En effet, la cause de mon accélération est la résultante des forces extérieures appliquées : cette résultante est bien présente partout, sauf peut-être en des points singuliers isolés, pôles éventuels du champ de forces. L'effet est l'accélération. Si ma vitesse de déplacement devient > c, mon effet précède bien ma cause.

On interprète ça assez logiquement comme une violation de la causalité. C’est correct dans la représentation en trajectoires, ça ne l’est plus dans la représentation en surfaces. Le signal, qui véhicule l’information, se déplace toujours à c. Le processus tachyonique est plus rapide, l’information qu’il contient « reste donc en arrière ». C’est la même chose qui se produit, dans un contexte complètement différent, avec le régime supersonique. Ça ne devrait donc pas surprendre outre mesure. Dérouter, peut-être. Surprendre, non.

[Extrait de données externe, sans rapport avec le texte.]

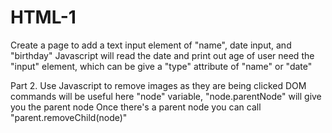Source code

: # HTML-1
Create a page to add a text input element of "name",
date input, and "birthday"
Javascript will read the date and print out age of user
need the "input" element, which can be give a "type" attribute
of "name" or "date"

Part 2.
Use Javascript to remove images as they are being clicked
DOM commands will be useful here
"node" variable, "node.parentNode" will give you the parent node
Once there's a parent node you can call "parent.removeChild(node)"
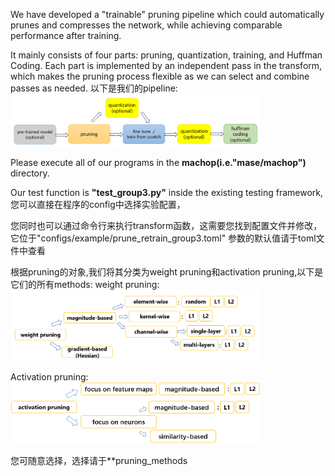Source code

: We have developed a "trainable" pruning pipeline which could automatically prunes and compresses the network, while achieving comparable performance after training.

It mainly consists of four parts: pruning, quantization, training, and Huffman Coding. Each part is implemented by an independent pass in the transform, which makes the pruning process flexible as we can select and combine passes as needed.
以下是我们的pipeline:
<img src="imgs/overall_pipeline.png" width=400>

Please execute all of our programs in the **machop(i.e."mase/machop")** directory.

Our test function is **"test_group3.py"** inside the existing testing framework,您可以直接在程序的config中选择实验配置，

您同时也可以通过命令行来执行transform函数，这需要您找到配置文件并修改，它位于"configs/example/prune_retrain_group3.toml"
参数的默认值请于toml文件中查看

根据pruning的对象,我们将其分类为weight pruning和activation pruning,以下是它们的所有methods:
weight pruning:
<img src="imgs/weight_wise.png" width=400>

Activation pruning:
<img src="imgs/activation_pruning.png" width=400>

您可随意选择，选择请于**pruning_methods


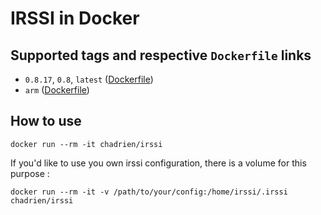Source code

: # IRSSI in Docker

## Supported tags and respective `Dockerfile` links

- `0.8.17`, `0.8`, `latest`
  ([Dockerfile](https://github.com/chadrien/docker/blob/74e626c7a6618ce21baefe477e844d2426ebb59e/irssi/Dockerfile))
- `arm`
  ([Dockerfile](https://github.com/chadrien/docker/blob/d064228cf0938de3884d3fa5f2905506f6195b36/irssi/Dockerfile))

## How to use

    docker run --rm -it chadrien/irssi

If you'd like to use you own irssi configuration, there is a volume for
this purpose :

    docker run --rm -it -v /path/to/your/config:/home/irssi/.irssi chadrien/irssi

Ne pas perdre de vue qu’on dispose désormais de deux paramètres temporels. Ainsi, le fait de dire « à l’extérieur du cône – zone d’éloignement absolu – un événement peut se produire en même temps à deux endroits différents » (ubiquité) est une interprétation par courbes (un seul paramètre temporel). En surfaces, on peut évoluer suivant l’axe t⁺, l’axe t^- ou le plan (t⁺,t^-) : il ne devrait plus y avoir de situations « exotiques ».